§ **AIM OF THE TASK**
Below this line is a set of entries; quote exactly the lines from the line that contains "## Problem statement 1: Linear Regression" to the line that contains "The comp-activ databases", both lines included.

[Plain-text document sources]
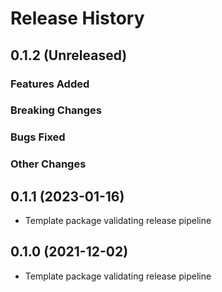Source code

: # Release History

## 0.1.2 (Unreleased)

### Features Added

### Breaking Changes

### Bugs Fixed

### Other Changes

## 0.1.1 (2023-01-16)

* Template package validating release pipeline

## 0.1.0 (2021-12-02)

* Template package validating release pipeline
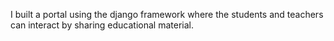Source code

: I built a portal using the django framework where the students and teachers can interact by sharing educational material.
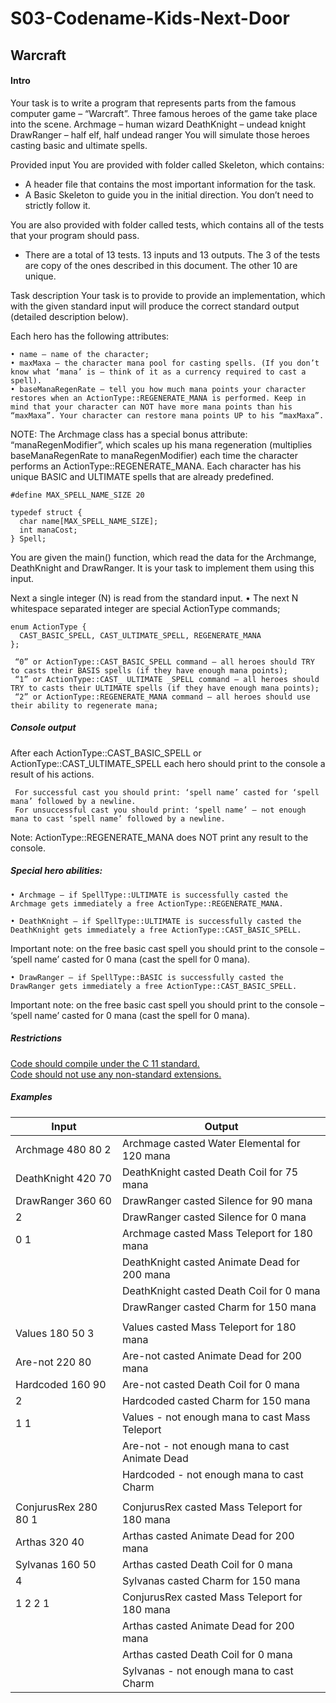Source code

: # S03-Codename-Kids-Next-Door
## Warcraft
#### Intro
Your task is to write a program that represents parts from the famous computer game – “Warcraft”.
Three famous heroes of the game take place into the scene.
Archmage – human wizard
DeathKnight – undead knight
DrawRanger – half elf, half undead ranger
You will simulate those heroes casting basic and ultimate spells.


Provided input
You are provided with folder called Skeleton, which contains:
- A header file that contains the most important information for the task.
- A Basic Skeleton to guide you in the initial direction. You don’t need to strictly follow it.

You are also provided with folder called tests, which contains all of the tests that your program should pass.
- There are a total of 13 tests. 13 inputs and 13 outputs. The 3 of the tests are copy of the ones described in this document. The other 10 are unique.


Task description
Your task is to provide to provide an implementation, which with the given standard input will produce the correct standard output (detailed description below).

Each hero has the following attributes:

    • name – name of the character;
    • maxMaxa – the character mana pool for casting spells. (If you don’t know what ‘mana’ is – think of it as a currency required to cast a spell).
    • baseManaRegenRate – tell you how much mana points your character restores when an ActionType::REGENERATE_MANA is performed. Keep in mind that your character can NOT have more mana points than his “maxMaxa”. Your character can restore mana points UP to his “maxMaxa”.
NOTE: The Archmage class has a special bonus attribute: “manaRegenModifier”, which scales up his mana regeneration (multiplies baseManaRegenRate to manaRegenModifier) each time the character performs an ActionType::REGENERATE_MANA.
Each character has his unique BASIC and ULTIMATE spells that are already predefined.

    #define MAX_SPELL_NAME_SIZE 20

    typedef struct {
      char name[MAX_SPELL_NAME_SIZE];
      int manaCost;
    } Spell;

You are given the main() function, which read the data for the Archmange, DeathKnight and DrawRanger. It is your task to implement them using this input.
 
Next a single integer (N) is read from the standard input.
    • The next N whitespace separated integer are special ActionType commands;
    
    enum ActionType {
      CAST_BASIC_SPELL, CAST_ULTIMATE_SPELL, REGENERATE_MANA
    };

    ​ “0” or ActionType::CAST_BASIC_SPELL command – all heroes should TRY to casts their BASIS spells (if they have enough mana points);
    ​ “1” or ActionType::CAST_ ULTIMATE _SPELL command – all heroes should TRY to casts their ULTIMATE spells (if they have enough mana points);
    ​ “2” or ActionType::REGENERATE_MANA command – all heroes should use their ability to regenerate mana;

##### Console output

After each ActionType::CAST_BASIC_SPELL or ActionType::CAST_ULTIMATE_SPELL each hero should print to the console a result of his actions.

    ​ For successful cast you should print: ‘spell name’ casted for ‘spell mana’ followed by a newline.
    ​ For unsuccessful cast you should print: ‘spell name’ – not enough mana to cast ‘spell name’ followed by a newline. 
Note: ActionType::REGENERATE_MANA does NOT print any result to the console.

##### Special hero abilities:
    • Archmage – if SpellType::ULTIMATE is successfully casted the Archmage gets immediately a free ActionType::REGENERATE_MANA.

    • DeathKnight – if SpellType::ULTIMATE is successfully casted the DeathKnight gets immediately a free ActionType::CAST_BASIC_SPELL. 
    
Important note: on the free basic cast spell you should print to the console – ‘spell name’ casted for 0 mana (cast the spell for 0 mana).

    • DrawRanger – if SpellType::BASIC is successfully casted the DrawRanger gets immediately a free ActionType::CAST_BASIC_SPELL. 
    
Important note: on the free basic cast spell you should print to the console – ‘spell name’ casted for 0 mana (cast the spell for 0 mana).
    ​ 
##### Restrictions
<ins> Code should compile under the C 11 standard. </ins> \
<ins> Code should not use any non-standard extensions. </ins> 


##### Examples
| Input | Output |
| --- | --- |
| Archmage 480 80 2 | Archmage casted Water Elemental for 120 mana
| DeathKnight 420 70 | DeathKnight casted Death Coil for 75 mana
| DrawRanger 360 60 | DrawRanger casted Silence for 90 mana
| 2 | DrawRanger casted Silence for 0 mana
| 0 1 | Archmage casted Mass Teleport for 180 mana
|  | DeathKnight casted Animate Dead for 200 mana
|  | DeathKnight casted Death Coil for 0 mana
|  | DrawRanger casted Charm for 150 mana
|  |
| Values 180 50 3 | Values casted Mass Teleport for 180 mana
| Are-not 220 80 | Are-not casted Animate Dead for 200 mana
| Hardcoded 160 90 | Are-not casted Death Coil for 0 mana
| 2 | Hardcoded casted Charm for 150 mana
| 1 1 | Values - not enough mana to cast Mass Teleport
|  | Are-not - not enough mana to cast Animate Dead
|  | Hardcoded - not enough mana to cast Charm
|  |
| ConjurusRex 280 80 1 | ConjurusRex casted Mass Teleport for 180 mana
| Arthas 320 40 | Arthas casted Animate Dead for 200 mana
| Sylvanas 160 50 | Arthas casted Death Coil for 0 mana
| 4 | Sylvanas casted Charm for 150 mana
| 1 2 2 1 | ConjurusRex casted Mass Teleport for 180 mana
|  | Arthas casted Animate Dead for 200 mana
|  | Arthas casted Death Coil for 0 mana
|  | Sylvanas - not enough mana to cast Charm




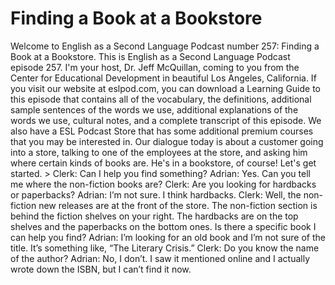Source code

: # Finding a Book at a Bookstore

Welcome to English as a Second Language Podcast number 257: Finding a Book at a Bookstore.  This is English as a Second Language Podcast episode 257.  I'm your host, Dr. Jeff McQuillan, coming to you from the Center for Educational Development in beautiful Los Angeles, California.    If you visit our website at eslpod.com, you can download a Learning Guide to this episode that contains all of the vocabulary, the definitions, additional sample sentences of the words we use, additional explanations of the words we use, cultural notes, and a complete transcript of this episode.  We also have a ESL Podcast Store that has some additional premium courses that you may be interested in.  Our dialogue today is about a customer going into a store, talking to one of the employees at the store, and asking him where certain kinds of books are.  He's in a bookstore, of course!  Let's get started.  > Clerk:  Can I help you find something?  Adrian:  Yes.  Can you tell me where the non-fiction books are?  Clerk:  Are you looking for hardbacks or paperbacks?  Adrian:  I’m not sure.  I think hardbacks.  Clerk:  Well, the non-fiction new releases are at the front of the store.  The non-fiction section is behind the fiction shelves on your right.  The hardbacks are on the top shelves and the paperbacks on the bottom ones.  Is there a specific book I can help you find?  Adrian:  I’m looking for an old book and I’m not sure of the title.  It’s something like, “The Literary Crisis.”  Clerk:  Do you know the name of the author?    Adrian:  No, I don’t.  I saw it mentioned online and I actually wrote down the ISBN, but I can’t find it now. 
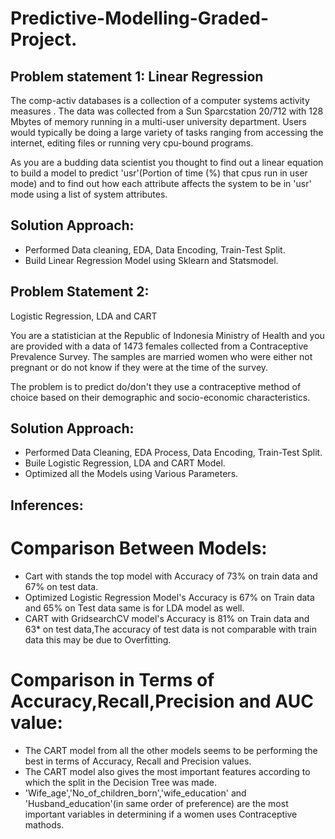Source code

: # Predictive-Modelling-Graded-Project.
## Problem statement 1: Linear Regression

The comp-activ databases is a collection of a computer systems activity measures .
The data was collected from a Sun Sparcstation 20/712 with 128 Mbytes of memory running in a multi-user university department. Users would typically be doing a large variety of tasks ranging from accessing the internet, editing files or running very cpu-bound programs. 

As you are a budding data scientist you thought to find out a linear equation to build a model to predict 'usr'(Portion of time (%) that cpus run in user mode) and to find out how each attribute affects the system to be in 'usr' mode using a list of system attributes.

## Solution Approach:
* Performed Data cleaning, EDA, Data Encoding, Train-Test Split.
* Build Linear Regression Model using Sklearn and Statsmodel.

## Problem Statement 2:
Logistic Regression, LDA and CART

You are a statistician at the Republic of Indonesia Ministry of Health and you are provided with a data of 1473 females collected from a Contraceptive Prevalence Survey. The samples are married women who were either not pregnant or do not know if they were at the time of the survey.

The problem is to predict do/don't they use a contraceptive method of choice based on their demographic and socio-economic characteristics.

## Solution Approach:
* Performed Data Cleaning, EDA Process, Data Encoding, Train-Test Split.
* Buile Logistic Regression, LDA and CART Model.
* Optimized all the Models using Various Parameters.

## Inferences:

# Comparison Between Models:

* Cart with stands the top model with Accuracy of 73% on train data and 67% on test data.
* Optimized Logistic Regression Model's Accuracy is 67% on Train data and 65% on Test data same is for LDA model as well.
* CART with GridsearchCV model's Accuracy is 81% on Train data and 63* on test data,The accuracy of test data is not comparable with train data this may be due to Overfitting.
  
# Comparison in Terms of Accuracy,Recall,Precision and AUC value:

* The CART model from all the other models seems to be performing the best in terms of Accuracy, Recall and Precision values.
* The CART model also gives the most important features according to which the split in the Decision Tree was made.
* 'Wife_age','No_of_children_born','wife_education' and 'Husband_education'(in same order of preference) are the most important variables in determining if a women uses 
   Contraceptive mathods.
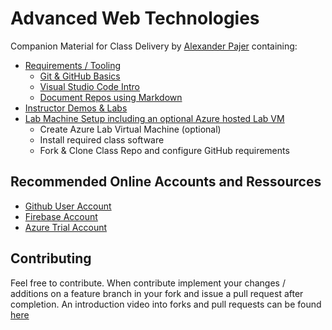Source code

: ﻿# Advanced Web Technologies

Companion Material for Class Delivery by [Alexander Pajer](https://www.integrations.at/kontakt.aspx) containing:

- [Requirements / Tooling](./Tooling)
  - [Git & GitHub Basics](./Tooling/01-Github)
  - [Visual Studio Code Intro](./Tooling/02-VSCode)
  - [Document Repos using Markdown](./Tooling/03-Markdown)
- [Instructor Demos & Labs](./Demos)
- [Lab Machine Setup including an optional Azure hosted Lab VM](./Setup)
  - Create Azure Lab Virtual Machine (optional)
  - Install required class software
  - Fork & Clone Class Repo and configure GitHub requirements

## Recommended Online Accounts and Ressources

- [Github User Account](https://github.com/)
- [Firebase Account](https://firebase.google.com/)
- [Azure Trial Account](https://azure.microsoft.com/en-us/free/)

## Contributing

Feel free to contribute. When contribute implement your changes / additions on a feature branch in your fork and issue a pull request after completion. An introduction video into forks and pull requests can be found [here](https://www.youtube.com/watch?v=nT8KGYVurIU)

§ **EXERCISE ANSWER**
## Problem statement 1: Linear Regression

The comp-activ databases is a collection of a computer systems activity measures .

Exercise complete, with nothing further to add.